Copy, from the material below, each line that contains the word "FilterModuleRefParam".

"""

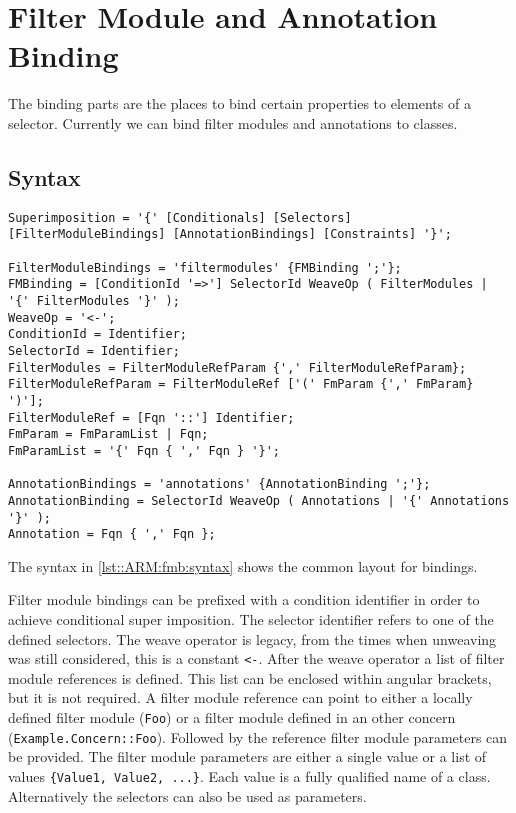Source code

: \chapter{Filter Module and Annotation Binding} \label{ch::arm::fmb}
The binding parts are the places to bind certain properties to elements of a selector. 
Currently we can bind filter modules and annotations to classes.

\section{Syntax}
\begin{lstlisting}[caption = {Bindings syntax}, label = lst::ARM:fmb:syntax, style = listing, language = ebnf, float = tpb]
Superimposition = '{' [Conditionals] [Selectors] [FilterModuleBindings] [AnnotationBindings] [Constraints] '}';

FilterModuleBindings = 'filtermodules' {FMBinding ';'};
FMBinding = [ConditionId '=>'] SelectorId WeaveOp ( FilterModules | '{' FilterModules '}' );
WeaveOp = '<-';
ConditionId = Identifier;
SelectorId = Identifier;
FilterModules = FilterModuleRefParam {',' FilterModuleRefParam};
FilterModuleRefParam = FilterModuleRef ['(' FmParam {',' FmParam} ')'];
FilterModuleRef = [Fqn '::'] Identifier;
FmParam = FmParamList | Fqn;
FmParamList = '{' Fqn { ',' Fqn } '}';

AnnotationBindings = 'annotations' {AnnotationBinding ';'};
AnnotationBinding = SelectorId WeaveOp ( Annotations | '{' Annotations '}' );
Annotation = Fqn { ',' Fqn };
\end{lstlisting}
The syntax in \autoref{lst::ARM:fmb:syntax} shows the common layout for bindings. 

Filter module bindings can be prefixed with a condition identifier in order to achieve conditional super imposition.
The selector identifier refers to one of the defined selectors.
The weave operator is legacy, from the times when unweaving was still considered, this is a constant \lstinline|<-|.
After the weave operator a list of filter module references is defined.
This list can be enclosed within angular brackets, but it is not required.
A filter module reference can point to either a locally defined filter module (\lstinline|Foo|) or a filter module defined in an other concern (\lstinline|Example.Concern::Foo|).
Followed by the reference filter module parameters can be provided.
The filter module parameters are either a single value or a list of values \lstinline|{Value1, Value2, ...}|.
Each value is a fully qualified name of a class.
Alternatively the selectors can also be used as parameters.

"""

● The answer:
FilterModules = FilterModuleRefParam {',' FilterModuleRefParam};
FilterModuleRefParam = FilterModuleRef ['(' FmParam {',' FmParam} ')'];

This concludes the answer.